FIFA President Sepp Blatter pledged tighter monitoring of referees' assignments as investigations continue into two suspect friendlies played in Turkey last month.
"There will be new regulations for these international matches which are mostly ... organized only for betting reasons," Blatter said. "Football is a victim of our popularity but we have to protect the game."
Organizers of exhibition matches - for national or club teams - will need to submit referees' names for approval two months before kick off, FIFA secretary general Jerome Valcke said.
FIFA and its continental bodies will have veto power "if we have any reason to think that the referee is not the right referee to be on such a game," Valcke said.
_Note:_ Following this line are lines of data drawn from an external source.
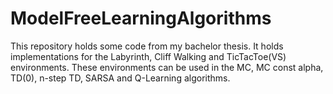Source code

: # ModelFreeLearningAlgorithms

This repository holds some code from my bachelor thesis. 
It holds implementations for the Labyrinth, Cliff Walking and TicTacToe(VS) environments.
These environments can be used in the MC, MC const alpha, TD(0), n-step TD, SARSA and Q-Learning algorithms.
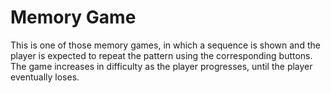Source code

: # Memory Game

This is one of those memory games, in which a sequence is shown and the player is expected to repeat the pattern using the corresponding buttons. The game increases in difficulty as the player progresses, until the player eventually loses.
FIFA is currently investigating a February 9 double-header arranged by a Thai-based agency, where all seven goals were scored from penalty kicks awarded by low-ranked Hungarian match officials as Latvia beat Bolivia 2-1 and Estonia drew 2-2 with Bulgaria.
National team officials had alerted FIFA and European authority UEFA two weeks earlier after the agency refused to provide referees' details.
The teams were advised to play in a near-empty Antalya stadium with meager television coverage.
Hungary's football federation has since suspended the officials.
Valcke said FIFA also investigated a match between Bahrain and a fake Togo team last September, and was aware of other possible fixes involving European referees sent to officiate in South America.
FIFA will now draw up new statutes governing international matches at national and club level. Changes to FIFA's official rule book can be agreed at its annual congress, scheduled June 1 in Zurich.
FIFA also is backing International Olympic Committee efforts to coordinate world sports' crackdown on match-fixing and corrupt betting. Blatter said FIFA legal director Marco Villiger has joined an IOC working group that will submit proposals this year.